One way to introduce AI in the enterprise is to position it as a decision-action simulator where users can determine quantifiable implications for their decision-making processes. A prime example comes from the world of augmented analytics, where such an application provides not just causal factors for the current health of the business (KPIs) but cites recommendations to either avoid or mitigate any risks to revenue, profitability, and/or customer experience.

Taking a business first, a user-centric approach to leveraging AI may be one way to begin positioning it as a friend who is happy to help and not make it larger than life, leading to trust issues. 

We see many examples where executives are buying into AI technologies without building a bridge to actual use cases that deliver true business impact, making it a technology-debt paying exercise or a ‘follow the herd’ mindset. Such exercises result in a lack of trust across business users, failed capital investments with little or no ROI, and redundant ecosystems within enterprises.

Many times, I am asked the question of whether a plug and play machine learning software or piece of AI hardware is available to address challenges within certain business processes or across the enterprise; the answer most times is whether there’s a clear problem statement identified or designed which this ML software or AI hardware can address for its users versus putting together a black-box tool/ technology which no user really wants or understands as a solution.

Taking a business first, a user-centric approach to leveraging AI may be one way to begin positioning it as a friend who is happy to help and not make it larger than life, leading to trust issues. I strongly recommend CIO organizations, who largely lead the charter for enabling AI for enterprises to build multidisciplinary teams or choose partners who can also become a conduit between business and technology teams rather than just build or sell systems that do not speak to the actual user or business need.

This also necessitates that other business leaders such as CFO, CMO, or any other CXO reciprocate with identifying the correct problem statements from their teams and processes, ultimately leading to choosing the right technology, building the right solution, and enabling the right user/business process.

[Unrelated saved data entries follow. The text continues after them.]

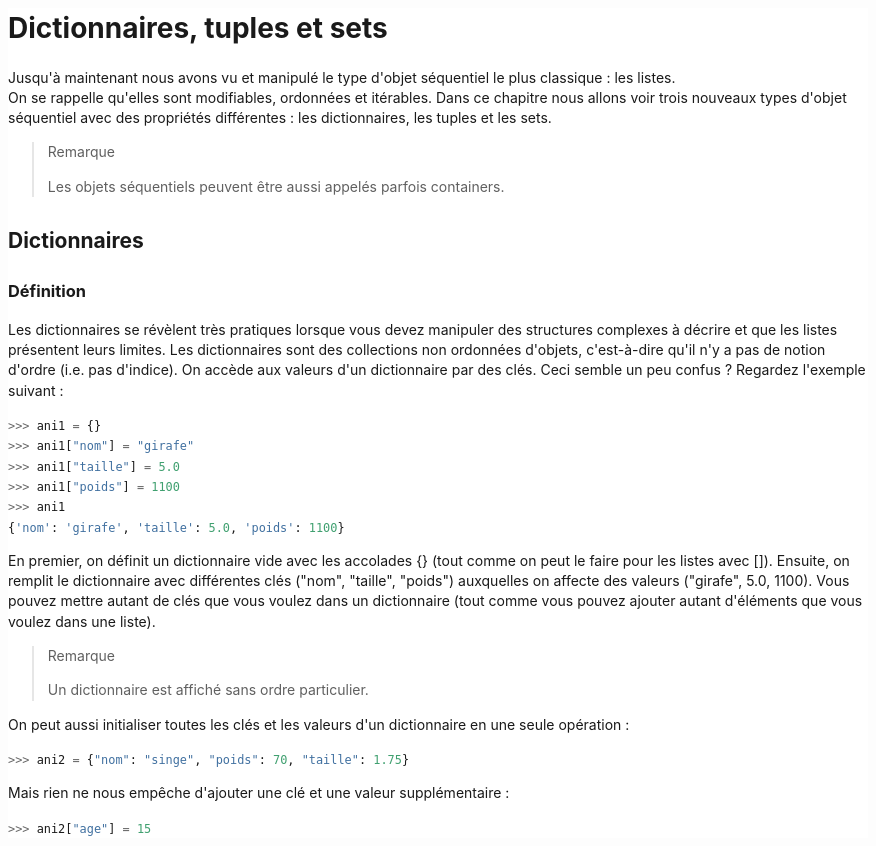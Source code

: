 # Dictionnaires, tuples et sets

Jusqu'à maintenant nous avons vu et manipulé le type d'objet séquentiel le plus classique : les listes.  
On se rappelle qu'elles sont modifiables, ordonnées et itérables. Dans ce chapitre nous allons voir trois nouveaux types d'objet séquentiel avec des propriétés différentes : les dictionnaires, les tuples et les sets.


> Remarque
> 
> Les objets séquentiels peuvent être aussi appelés parfois containers.


## Dictionnaires
###  Définition


Les dictionnaires se révèlent très pratiques lorsque vous devez manipuler des structures complexes à décrire et que les listes présentent leurs limites. Les dictionnaires sont des collections non ordonnées d'objets, c'est-à-dire qu'il n'y a pas de notion d'ordre (i.e. pas d'indice). On accède aux valeurs d'un dictionnaire par des clés. Ceci semble un peu confus ? Regardez l'exemple suivant :


```python
>>> ani1 = {}
>>> ani1["nom"] = "girafe"
>>> ani1["taille"] = 5.0
>>> ani1["poids"] = 1100
>>> ani1
{'nom': 'girafe', 'taille': 5.0, 'poids': 1100}
```


En premier, on définit un dictionnaire vide avec les accolades {} (tout comme on peut le faire pour les listes avec []). Ensuite, on remplit le dictionnaire avec différentes clés ("nom", "taille", "poids") auxquelles on affecte des valeurs ("girafe", 5.0, 1100). Vous pouvez mettre autant de clés que vous voulez dans un dictionnaire (tout comme vous pouvez ajouter autant d'éléments que vous voulez dans une liste).


> Remarque
> 
> Un dictionnaire est affiché sans ordre particulier.


On peut aussi initialiser toutes les clés et les valeurs d'un dictionnaire en une seule opération :

```python
>>> ani2 = {"nom": "singe", "poids": 70, "taille": 1.75}
```


Mais rien ne nous empêche d'ajouter une clé et une valeur supplémentaire :

```python
>>> ani2["age"] = 15
```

All this can then be tied to revenue growth, profitability improvement, and better customer experience for the organization’s business than each team limiting it to their own metrics and success versus being a successful enterprise for its customers/ consumers.

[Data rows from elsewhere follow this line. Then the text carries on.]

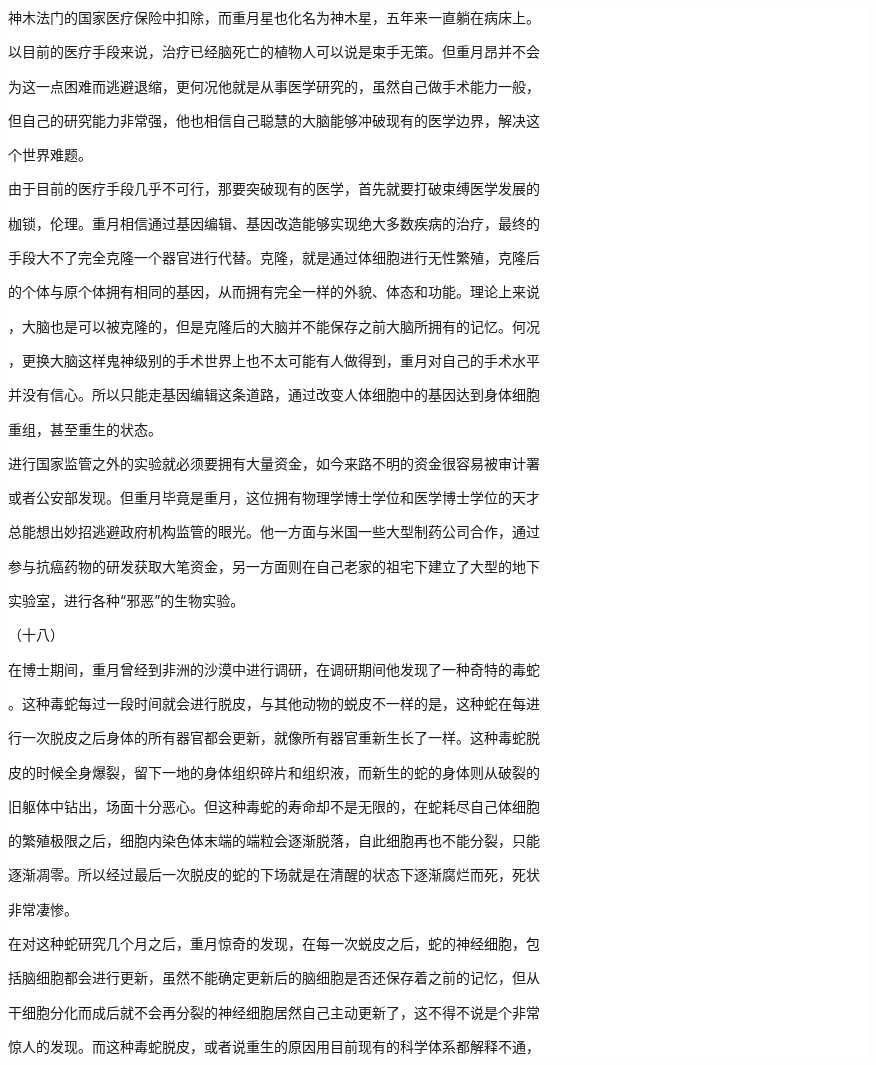 神木法门的国家医疗保险中扣除，而重月星也化名为神木星，五年来一直躺在病床上。



以目前的医疗手段来说，治疗已经脑死亡的植物人可以说是束手无策。但重月昂并不会

为这一点困难而逃避退缩，更何况他就是从事医学研究的，虽然自己做手术能力一般，

但自己的研究能力非常强，他也相信自己聪慧的大脑能够冲破现有的医学边界，解决这

个世界难题。



由于目前的医疗手段几乎不可行，那要突破现有的医学，首先就要打破束缚医学发展的

枷锁，伦理。重月相信通过基因编辑、基因改造能够实现绝大多数疾病的治疗，最终的

手段大不了完全克隆一个器官进行代替。克隆，就是通过体细胞进行无性繁殖，克隆后

的个体与原个体拥有相同的基因，从而拥有完全一样的外貌、体态和功能。理论上来说

，大脑也是可以被克隆的，但是克隆后的大脑并不能保存之前大脑所拥有的记忆。何况

，更换大脑这样鬼神级别的手术世界上也不太可能有人做得到，重月对自己的手术水平

并没有信心。所以只能走基因编辑这条道路，通过改变人体细胞中的基因达到身体细胞

重组，甚至重生的状态。



进行国家监管之外的实验就必须要拥有大量资金，如今来路不明的资金很容易被审计署

或者公安部发现。但重月毕竟是重月，这位拥有物理学博士学位和医学博士学位的天才

总能想出妙招逃避政府机构监管的眼光。他一方面与米国一些大型制药公司合作，通过

参与抗癌药物的研发获取大笔资金，另一方面则在自己老家的祖宅下建立了大型的地下

实验室，进行各种“邪恶”的生物实验。

（十八）

在博士期间，重月曾经到非洲的沙漠中进行调研，在调研期间他发现了一种奇特的毒蛇

。这种毒蛇每过一段时间就会进行脱皮，与其他动物的蜕皮不一样的是，这种蛇在每进

行一次脱皮之后身体的所有器官都会更新，就像所有器官重新生长了一样。这种毒蛇脱

皮的时候全身爆裂，留下一地的身体组织碎片和组织液，而新生的蛇的身体则从破裂的

旧躯体中钻出，场面十分恶心。但这种毒蛇的寿命却不是无限的，在蛇耗尽自己体细胞

的繁殖极限之后，细胞内染色体末端的端粒会逐渐脱落，自此细胞再也不能分裂，只能

逐渐凋零。所以经过最后一次脱皮的蛇的下场就是在清醒的状态下逐渐腐烂而死，死状

非常凄惨。

在对这种蛇研究几个月之后，重月惊奇的发现，在每一次蜕皮之后，蛇的神经细胞，包

括脑细胞都会进行更新，虽然不能确定更新后的脑细胞是否还保存着之前的记忆，但从

干细胞分化而成后就不会再分裂的神经细胞居然自己主动更新了，这不得不说是个非常

惊人的发现。而这种毒蛇脱皮，或者说重生的原因用目前现有的科学体系都解释不通，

In all its glory, AI can help us become more effective in our decision-making, make everyday processes efficient and make lives a little more convenient. Change management should be the first step for every AI initiative, accounting for users’ behavior and baking it into people’s workflows than altering someone’s behavior to do so. Enterprises and executives may find a federated approach more useful and easier than the atypical centers of excellence approach to making AI strategies work for their businesses. Employees need to be made aware of the possibilities that AI can have, not just for them, but for the business itself, which catapults their roles and functions too.

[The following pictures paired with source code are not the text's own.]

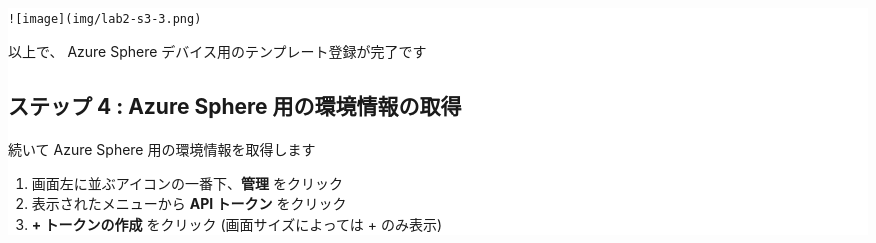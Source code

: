     ![image](img/lab2-s3-3.png)

以上で、 Azure Sphere デバイス用のテンプレート登録が完了です

## ステップ 4 : Azure Sphere 用の環境情報の取得

続いて Azure Sphere 用の環境情報を取得します

1. 画面左に並ぶアイコンの一番下、**管理** をクリック
1. 表示されたメニューから **API トークン** をクリック
1. **+ トークンの作成** をクリック (画面サイズによっては + のみ表示)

Most executive surveys about AI adoption cite cultural and trust barriers as the biggest obstacles; therefore, adopting a bottom-up approach that is centered around demand driven ideation may be best suited to build AI Trust and harness the true potential of these emerging technology.

In essence, as someone who has been a practitioner, consultant, and now a trusted partner to enable these digital and AI technologies for customers, I truly believe that there is no perfect AI solution to every business problem but a well-thought, carefully curated solution powered by AI technologies can alleviate many challenges for enterprises across industries. It becomes the responsibility of everyone involved; the Company, the Solution partner, the IT teams, and Business groups to ensure that trust and ethics remain intact as AI is positioned to lead businesses to promised lands.